Why I Built SSIS Catalog Compare, by Andy Leonard

A few weeks ago I published a blog post titled Why I Built DILM Suite, by Andy Leonard – an excerpt from the book Data Integration Life Cycle Management with SSIS. This post is another excerpt of the same book. In fact, this is the chapter that follows the chapter on Catalog Browser (which is the subject of the Why I Built DILM Suite, by Andy Leonard post).

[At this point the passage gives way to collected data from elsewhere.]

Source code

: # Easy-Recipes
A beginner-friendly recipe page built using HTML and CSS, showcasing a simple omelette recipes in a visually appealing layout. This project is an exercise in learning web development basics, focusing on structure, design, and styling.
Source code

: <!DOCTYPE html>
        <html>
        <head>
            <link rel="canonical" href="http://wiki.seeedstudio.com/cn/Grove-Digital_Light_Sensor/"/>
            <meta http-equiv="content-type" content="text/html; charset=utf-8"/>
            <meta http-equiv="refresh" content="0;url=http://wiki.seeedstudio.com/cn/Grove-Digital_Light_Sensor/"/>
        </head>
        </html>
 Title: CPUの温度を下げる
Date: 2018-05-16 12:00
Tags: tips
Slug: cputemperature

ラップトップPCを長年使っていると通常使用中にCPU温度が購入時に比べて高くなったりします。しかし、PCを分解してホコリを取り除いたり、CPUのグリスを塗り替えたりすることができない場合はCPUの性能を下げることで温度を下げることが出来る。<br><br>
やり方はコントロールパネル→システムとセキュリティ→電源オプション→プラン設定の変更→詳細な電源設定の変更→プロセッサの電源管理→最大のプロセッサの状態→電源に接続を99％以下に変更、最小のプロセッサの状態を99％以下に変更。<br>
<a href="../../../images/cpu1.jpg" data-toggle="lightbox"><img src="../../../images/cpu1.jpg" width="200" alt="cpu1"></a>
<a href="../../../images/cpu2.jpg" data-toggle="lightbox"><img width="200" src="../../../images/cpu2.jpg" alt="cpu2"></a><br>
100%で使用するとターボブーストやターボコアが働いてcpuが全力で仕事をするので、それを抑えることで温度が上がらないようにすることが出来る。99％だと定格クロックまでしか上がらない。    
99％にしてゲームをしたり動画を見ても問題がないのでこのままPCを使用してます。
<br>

This is a rather long blog post – one I considered breaking into parts. I pondered “chunking it up” for a while before deciding that the material as written is as granular as possible, topic-wise. And so I left it thus. Enjoy!

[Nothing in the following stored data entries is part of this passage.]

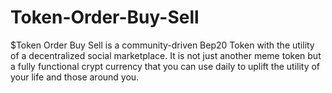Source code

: # Token-Order-Buy-Sell
$Token Order Buy Sell is a community-driven Bep20 Token with the utility of a decentralized social marketplace. It is not just another meme token but a fully functional crypt currency that you can use daily to uplift the utility of your life and those around you.
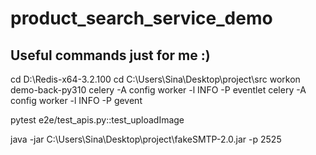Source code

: # product_search_service_demo

## Useful commands just for me :)
cd D:\Redis-x64-3.2.100
cd C:\Users\Sina\Desktop\project\src
workon demo-back-py310
celery -A config worker -l INFO -P eventlet
celery -A config worker -l INFO -P gevent

pytest e2e/test_apis.py::test_uploadImage

<!-- https://www.acorel.nl/en/2022/03/fake-smtp-servers-for-testing/ -->
java -jar C:\Users\Sina\Desktop\project\fakeSMTP-2.0.jar -p 2525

Viewing the SSIS Catalog contents including SSIS Catalog Projects, Packages, Environments, Environment Variables, References, and Reference Mappings – along with SSIS Package and SSIS Catalog Properties – is helpful. But what if you want to see the differences between the contents of one SSIS Catalog instance and another? Or, perhaps even more useful, how can you know the enterprise QA and Production SSIS Catalog instances match?

Why I Built SSIS Catalog Compare, by Andy Leonard

My team built a fairly complex data integration solution for a client using SSIS. We tested the solution in two DevOps tiers, Test and UAT (User Acceptance Testing). We identified some issues and corrected them. It was then time to deploy to Production. My team and I were on standby during the Production deployment and initial Production tests.

Initially, everything failed.

We identified the root causes and corrected the issues, but we had egg on our collective faces with the business – and for good reason. We had assured them “we were doing it right.” We were, with one exception. The enterprise data architect identified the gap with one very good question, “How can we know the Production and UAT SSIS Catalogs are the same?” My response at the time, “[Pregnant pause while thinking… then] I don’t know.”

I built SSIS Catalog Compare so I – and my customers, and you – can answer that question.

SSIS Catalog Compare

You can begin to think of SSIS Catalog Compare as two Catalog Browsers. Like Catalog Browser, SSIS Catalog Compare uses Catalog Base, a custom Catalog object. In SSIS Catalog Compare, Catalog Base is used to populate two trees – each representing a different SSIS Catalog – as shown in Figure 7-1 (click to enlarge):


Figure 7-1. SSIS Catalog Compare

Once two Catalogs are loaded they may be compared by clicking the Compare button. As shown in Figure 7-2, SSIS Catalog Compare uses italics node font to indicate a difference has been detected beneath a node and a different background color to indicate artifacts that are present in one SSIS Catalog but missing from the other (click to enlarge):


Figure 7-2. After a Compare Operation

The Test Catalog Folder in the VmDemo\Demo Catalog does not exist in the vmDemo\Dev Catalog, hence the background color on the vmDemo\Demo \SSISDB\Test node. The “deeper differences” indications (italics node fonts) shown in Figure 7-2 indicate differences within the Framework Catalog Folders and between the Catalog Properties.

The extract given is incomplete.